#### Action item:
Would you mind restating all of the records word for word, skipping the pictures?

#### Records provided:
——
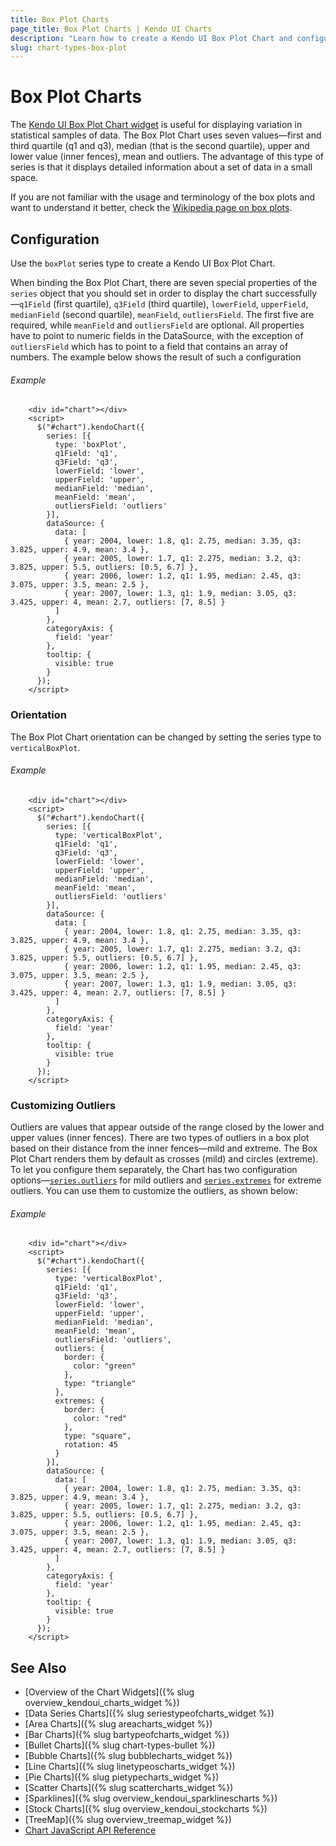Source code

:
 ```yaml
---
title: Box Plot Charts
page_title: Box Plot Charts | Kendo UI Charts
description: "Learn how to create a Kendo UI Box Plot Chart and configure its options."
slug: chart-types-box-plot
---
```


# Box Plot Charts

The [Kendo UI Box Plot Chart widget](http://demos.telerik.com/kendo-ui/box-plot-charts/index) is useful for displaying variation in statistical samples of data. The Box Plot Chart uses seven values—first and third quartile (q1 and q3), median (that is the second quartile), upper and lower value (inner fences), mean and outliers. The advantage of this type of series is that it displays detailed information about a set of data in a small space.

If you are not familiar with the usage and terminology of the box plots and want to understand it better, check the [Wikipedia page on box plots](https://en.wikipedia.org/wiki/Box_plot).

## Configuration

Use the `boxPlot` series type to create a Kendo UI Box Plot Chart.

When binding the Box Plot Chart, there are seven special properties of the `series` object that you should set in order to display the chart successfully—`q1Field` (first quartile), `q3Field` (third quartile), `lowerField`, `upperField`, `medianField` (second quartile), `meanField`, `outliersField`. The first five are required, while `meanField` and `outliersField` are optional. All properties have to point to numeric fields in the DataSource, with the exception of `outliersField` which has to point to a field that contains an array of numbers. The example below shows the result of such a configuration

###### Example

```dojo
    <div id="chart"></div>
    <script>
      $("#chart").kendoChart({
        series: [{
          type: 'boxPlot',
          q1Field: 'q1',
          q3Field: 'q3',
          lowerField: 'lower',
          upperField: 'upper',
          medianField: 'median',
          meanField: 'mean',
          outliersField: 'outliers'
        }],
        dataSource: {
          data: [
            { year: 2004, lower: 1.8, q1: 2.75, median: 3.35, q3: 3.825, upper: 4.9, mean: 3.4 },
            { year: 2005, lower: 1.7, q1: 2.275, median: 3.2, q3: 3.825, upper: 5.5, outliers: [0.5, 6.7] },
            { year: 2006, lower: 1.2, q1: 1.95, median: 2.45, q3: 3.075, upper: 3.5, mean: 2.5 },
            { year: 2007, lower: 1.3, q1: 1.9, median: 3.05, q3: 3.425, upper: 4, mean: 2.7, outliers: [7, 8.5] }
          ]
        },
        categoryAxis: {
          field: 'year'
        },
        tooltip: {
          visible: true
        }
      });
    </script>
```

### Orientation

The Box Plot Chart orientation can be changed by setting the series type to `verticalBoxPlot`.

###### Example

```dojo
    <div id="chart"></div>
    <script>
      $("#chart").kendoChart({
        series: [{
          type: 'verticalBoxPlot',
          q1Field: 'q1',
          q3Field: 'q3',
          lowerField: 'lower',
          upperField: 'upper',
          medianField: 'median',
          meanField: 'mean',
          outliersField: 'outliers'
        }],
        dataSource: {
          data: [
            { year: 2004, lower: 1.8, q1: 2.75, median: 3.35, q3: 3.825, upper: 4.9, mean: 3.4 },
            { year: 2005, lower: 1.7, q1: 2.275, median: 3.2, q3: 3.825, upper: 5.5, outliers: [0.5, 6.7] },
            { year: 2006, lower: 1.2, q1: 1.95, median: 2.45, q3: 3.075, upper: 3.5, mean: 2.5 },
            { year: 2007, lower: 1.3, q1: 1.9, median: 3.05, q3: 3.425, upper: 4, mean: 2.7, outliers: [7, 8.5] }
          ]
        },
        categoryAxis: {
          field: 'year'
        },
        tooltip: {
          visible: true
        }
      });
    </script>
```

### Customizing Outliers

Outliers are values that appear outside of the range closed by the lower and upper values (inner fences). There are two types of outliers in a box plot based on their distance from the inner fences—mild and extreme. The Box Plot Chart renders them by default as crosses (mild) and circles (extreme). To let you configure them separately, the Chart has two configuration options—[`series.outliers`](/api/javascript/dataviz/ui/chart/configuration/series.outliers) for mild outliers and [`series.extremes`](/api/javascript/dataviz/ui/chart/configuration/series.extremes) for extreme outliers. You can use them to customize the outliers, as shown below:

###### Example

```dojo
    <div id="chart"></div>
    <script>
      $("#chart").kendoChart({
        series: [{
          type: 'verticalBoxPlot',
          q1Field: 'q1',
          q3Field: 'q3',
          lowerField: 'lower',
          upperField: 'upper',
          medianField: 'median',
          meanField: 'mean',
          outliersField: 'outliers',
          outliers: {
            border: {
              color: "green"
            },
            type: "triangle"
          },
          extremes: {
            border: {
              color: "red"
            },
            type: "square",
            rotation: 45
          }
        }],
        dataSource: {
          data: [
            { year: 2004, lower: 1.8, q1: 2.75, median: 3.35, q3: 3.825, upper: 4.9, mean: 3.4 },
            { year: 2005, lower: 1.7, q1: 2.275, median: 3.2, q3: 3.825, upper: 5.5, outliers: [0.5, 6.7] },
            { year: 2006, lower: 1.2, q1: 1.95, median: 2.45, q3: 3.075, upper: 3.5, mean: 2.5 },
            { year: 2007, lower: 1.3, q1: 1.9, median: 3.05, q3: 3.425, upper: 4, mean: 2.7, outliers: [7, 8.5] }
          ]
        },
        categoryAxis: {
          field: 'year'
        },
        tooltip: {
          visible: true
        }
      });
    </script>
```

## See Also

* [Overview of the Chart Widgets]({% slug overview_kendoui_charts_widget %})
* [Data Series Charts]({% slug seriestypeofcharts_widget %})
* [Area Charts]({% slug areacharts_widget %})
* [Bar Charts]({% slug bartypeofcharts_widget %})
* [Bullet Charts]({% slug chart-types-bullet %})
* [Bubble Charts]({% slug bubblecharts_widget %})
* [Line Charts]({% slug linetypeoscharts_widget %})
* [Pie Charts]({% slug pietypecharts_widget %})
* [Scatter Charts]({% slug scattercharts_widget %})
* [Sparklines]({% slug overview_kendoui_sparklinescharts %})
* [Stock Charts]({% slug overview_kendoui_stockcharts %})
* [TreeMap]({% slug overview_treemap_widget %})
* [Chart JavaScript API Reference](/api/javascript/dataviz/ui/chart)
——
#### Answer to this exercise:
Source code

:
 ```yaml
---
title: Box Plot Charts
page_title: Box Plot Charts | Kendo UI Charts
description: "Learn how to create a Kendo UI Box Plot Chart and configure its options."
slug: chart-types-box-plot
---
```


# Box Plot Charts

The [Kendo UI Box Plot Chart widget](http://demos.telerik.com/kendo-ui/box-plot-charts/index) is useful for displaying variation in statistical samples of data. The Box Plot Chart uses seven values—first and third quartile (q1 and q3), median (that is the second quartile), upper and lower value (inner fences), mean and outliers. The advantage of this type of series is that it displays detailed information about a set of data in a small space.

If you are not familiar with the usage and terminology of the box plots and want to understand it better, check the [Wikipedia page on box plots](https://en.wikipedia.org/wiki/Box_plot).

## Configuration

Use the `boxPlot` series type to create a Kendo UI Box Plot Chart.

When binding the Box Plot Chart, there are seven special properties of the `series` object that you should set in order to display the chart successfully—`q1Field` (first quartile), `q3Field` (third quartile), `lowerField`, `upperField`, `medianField` (second quartile), `meanField`, `outliersField`. The first five are required, while `meanField` and `outliersField` are optional. All properties have to point to numeric fields in the DataSource, with the exception of `outliersField` which has to point to a field that contains an array of numbers. The example below shows the result of such a configuration

###### Example

```dojo
    <div id="chart"></div>
    <script>
      $("#chart").kendoChart({
        series: [{
          type: 'boxPlot',
          q1Field: 'q1',
          q3Field: 'q3',
          lowerField: 'lower',
          upperField: 'upper',
          medianField: 'median',
          meanField: 'mean',
          outliersField: 'outliers'
        }],
        dataSource: {
          data: [
            { year: 2004, lower: 1.8, q1: 2.75, median: 3.35, q3: 3.825, upper: 4.9, mean: 3.4 },
            { year: 2005, lower: 1.7, q1: 2.275, median: 3.2, q3: 3.825, upper: 5.5, outliers: [0.5, 6.7] },
            { year: 2006, lower: 1.2, q1: 1.95, median: 2.45, q3: 3.075, upper: 3.5, mean: 2.5 },
            { year: 2007, lower: 1.3, q1: 1.9, median: 3.05, q3: 3.425, upper: 4, mean: 2.7, outliers: [7, 8.5] }
          ]
        },
        categoryAxis: {
          field: 'year'
        },
        tooltip: {
          visible: true
        }
      });
    </script>
```

### Orientation

The Box Plot Chart orientation can be changed by setting the series type to `verticalBoxPlot`.

###### Example

```dojo
    <div id="chart"></div>
    <script>
      $("#chart").kendoChart({
        series: [{
          type: 'verticalBoxPlot',
          q1Field: 'q1',
          q3Field: 'q3',
          lowerField: 'lower',
          upperField: 'upper',
          medianField: 'median',
          meanField: 'mean',
          outliersField: 'outliers'
        }],
        dataSource: {
          data: [
            { year: 2004, lower: 1.8, q1: 2.75, median: 3.35, q3: 3.825, upper: 4.9, mean: 3.4 },
            { year: 2005, lower: 1.7, q1: 2.275, median: 3.2, q3: 3.825, upper: 5.5, outliers: [0.5, 6.7] },
            { year: 2006, lower: 1.2, q1: 1.95, median: 2.45, q3: 3.075, upper: 3.5, mean: 2.5 },
            { year: 2007, lower: 1.3, q1: 1.9, median: 3.05, q3: 3.425, upper: 4, mean: 2.7, outliers: [7, 8.5] }
          ]
        },
        categoryAxis: {
          field: 'year'
        },
        tooltip: {
          visible: true
        }
      });
    </script>
```

### Customizing Outliers

Outliers are values that appear outside of the range closed by the lower and upper values (inner fences). There are two types of outliers in a box plot based on their distance from the inner fences—mild and extreme. The Box Plot Chart renders them by default as crosses (mild) and circles (extreme). To let you configure them separately, the Chart has two configuration options—[`series.outliers`](/api/javascript/dataviz/ui/chart/configuration/series.outliers) for mild outliers and [`series.extremes`](/api/javascript/dataviz/ui/chart/configuration/series.extremes) for extreme outliers. You can use them to customize the outliers, as shown below:

###### Example

```dojo
    <div id="chart"></div>
    <script>
      $("#chart").kendoChart({
        series: [{
          type: 'verticalBoxPlot',
          q1Field: 'q1',
          q3Field: 'q3',
          lowerField: 'lower',
          upperField: 'upper',
          medianField: 'median',
          meanField: 'mean',
          outliersField: 'outliers',
          outliers: {
            border: {
              color: "green"
            },
            type: "triangle"
          },
          extremes: {
            border: {
              color: "red"
            },
            type: "square",
            rotation: 45
          }
        }],
        dataSource: {
          data: [
            { year: 2004, lower: 1.8, q1: 2.75, median: 3.35, q3: 3.825, upper: 4.9, mean: 3.4 },
            { year: 2005, lower: 1.7, q1: 2.275, median: 3.2, q3: 3.825, upper: 5.5, outliers: [0.5, 6.7] },
            { year: 2006, lower: 1.2, q1: 1.95, median: 2.45, q3: 3.075, upper: 3.5, mean: 2.5 },
            { year: 2007, lower: 1.3, q1: 1.9, median: 3.05, q3: 3.425, upper: 4, mean: 2.7, outliers: [7, 8.5] }
          ]
        },
        categoryAxis: {
          field: 'year'
        },
        tooltip: {
          visible: true
        }
      });
    </script>
```

## See Also

* [Overview of the Chart Widgets]({% slug overview_kendoui_charts_widget %})
* [Data Series Charts]({% slug seriestypeofcharts_widget %})
* [Area Charts]({% slug areacharts_widget %})
* [Bar Charts]({% slug bartypeofcharts_widget %})
* [Bullet Charts]({% slug chart-types-bullet %})
* [Bubble Charts]({% slug bubblecharts_widget %})
* [Line Charts]({% slug linetypeoscharts_widget %})
* [Pie Charts]({% slug pietypecharts_widget %})
* [Scatter Charts]({% slug scattercharts_widget %})
* [Sparklines]({% slug overview_kendoui_sparklinescharts %})
* [Stock Charts]({% slug overview_kendoui_stockcharts %})
* [TreeMap]({% slug overview_treemap_widget %})
* [Chart JavaScript API Reference](/api/javascript/dataviz/ui/chart)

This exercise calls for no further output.